Cuando llegamos a Estados Unidos, en el 2012, fue muy difícil el comienzo. Estábamos desorientados y asustados por haber dado el paso de dejar en Chile una vida estable y llegar a empezar de cero con cincuenta años en las costillas. Había que esperar para acogernos a la ley de ajuste cubano sin poder valernos de los beneficios que poseen los que cruzan la frontera; pues al entrar no pedimos asilo -por no estar seguros de cómo proceder- ni siquiera si nos iba a ir del todo bien. Dejando siempre como alternativa el poder regresar a ese hermoso país entre Los Andes que nos acogió por casi quince años. Creo que el típico miedo que da lo novedoso y el cambio nos hizo actuar así.
No obstante, veníamos con la economía planificada para subsistir por una temporada. Rentamos un apartamento en la playa de Miami Beach. Aquí, porque estaríamos cerca de la familia más cercana de la que habíamos estado separados por años, que nos apoyaría emocionalmente. Además siendo éste un lugar turístico pasaríamos mejor el tiempo legislado – un año y un día- para aplicar a la ley de ajuste.
Los días se hacían interminables. No estábamos acostumbrados a no hacer nada, a tener demasiado tiempo libre. Caminábamos por todas partes, creo que hasta por lugares que no aparecerían en el mapa de la zona. Ya nos conocíamos todo: los pasajes que sirven de conexión con calles, avenidas, parques, plazas y jardines. Atravesábamos los edificios, en su mayoría Art Deco, que conjuntamente con las cálidas aguas que se disfrutan acá en toda época del año, y la espectacular puesta de sol desde el escenario de La Marina de Miami, son el atractivo turístico del lugar. No dejamos un recoveco por transitar. A cada día le asignábamos a un cuadrante. Descubrimos lo menos visible de Miami Beach durante aquellas caminatas que se convirtieron en nuestro principal pasatiempo.
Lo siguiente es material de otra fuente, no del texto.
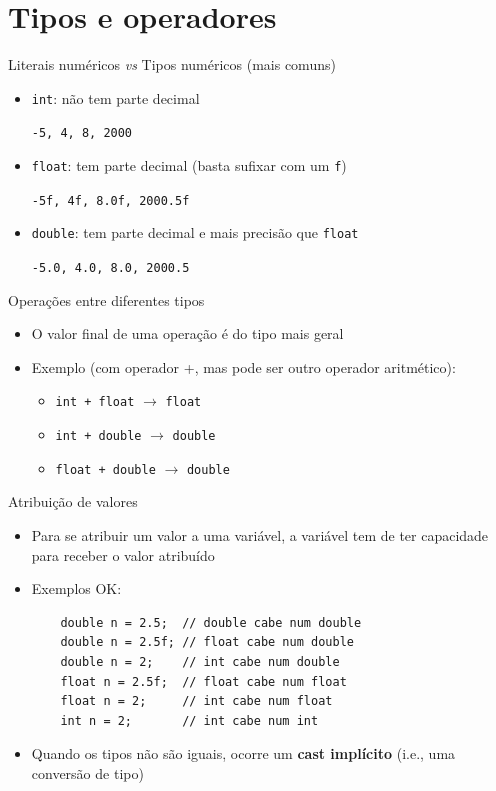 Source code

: \documentclass[portuguese, aspectratio=169, xcolor=table]{beamer}
\begin{document}
\section{Tipos e operadores}
\begin{frame}{Literais numéricos \textit{vs} Tipos numéricos (mais comuns)}
\begin{itemize}
    \item \texttt{int}: não tem parte decimal
    
    \hspace{0.25cm}
    \texttt{-5, 4, 8, 2000}
    \item \texttt{float}: tem parte decimal (basta sufixar com um \texttt{f})
    
    \hspace{0.25cm}
    \texttt{-5f, 4f, 8.0f, 2000.5f}
    \item \texttt{double}: tem parte decimal e mais precisão que \texttt{float}
    
    \hspace{0.25cm}
    \texttt{-5.0, 4.0, 8.0, 2000.5}
\end{itemize}
\end{frame}

\begin{frame}{Operações entre diferentes tipos}
\begin{itemize}
    \item O valor final de uma operação é do tipo mais geral
    \item Exemplo (com operador +, mas pode ser outro operador aritmético): 
    \begin{itemize}
        \item \texttt{int + float} $\rightarrow$ \texttt{float}
        \item \texttt{int + double} $\rightarrow$ \texttt{double}
        \item \texttt{float + double} $\rightarrow$ \texttt{double}
    \end{itemize}
\end{itemize}
\end{frame}

\begin{frame}[fragile]{Atribuição de valores}
\begin{itemize}
\item Para se atribuir um valor a uma variável, a variável tem de ter capacidade para receber o valor atribuído
\item Exemplos OK:
\begin{verbatim}
    double n = 2.5;  // double cabe num double
    double n = 2.5f; // float cabe num double
    double n = 2;    // int cabe num double
    float n = 2.5f;  // float cabe num float
    float n = 2;     // int cabe num float
    int n = 2;       // int cabe num int
\end{verbatim}
\item Quando os tipos não são iguais, ocorre um \textbf{cast implícito} (i.e., uma conversão de tipo)
\end{itemize}
\end{frame}
\end{document}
Para nuestra sorpresa, descubríamos cosas despreciadas; recostadas a las paredes de los patios, o colocadas sobre los cestos de basura para ser recogidas por el que quisiera llevarlas o retiradas por el recolector de basura. Si considerábamos que con un toque de ingenio y laboriosidad podíamos transformarlas en algo útil, nos la echábamos al hombro y partíamos con ellas sin el más mínimo sonrojo, eso sí, continuando por los callejones y pasajes para no salir a las calles principales repletas de turismo y llamar la atención. Aquella actividad de reciclado se volvió nuestro cometido para llenar el abundante tiempo libre.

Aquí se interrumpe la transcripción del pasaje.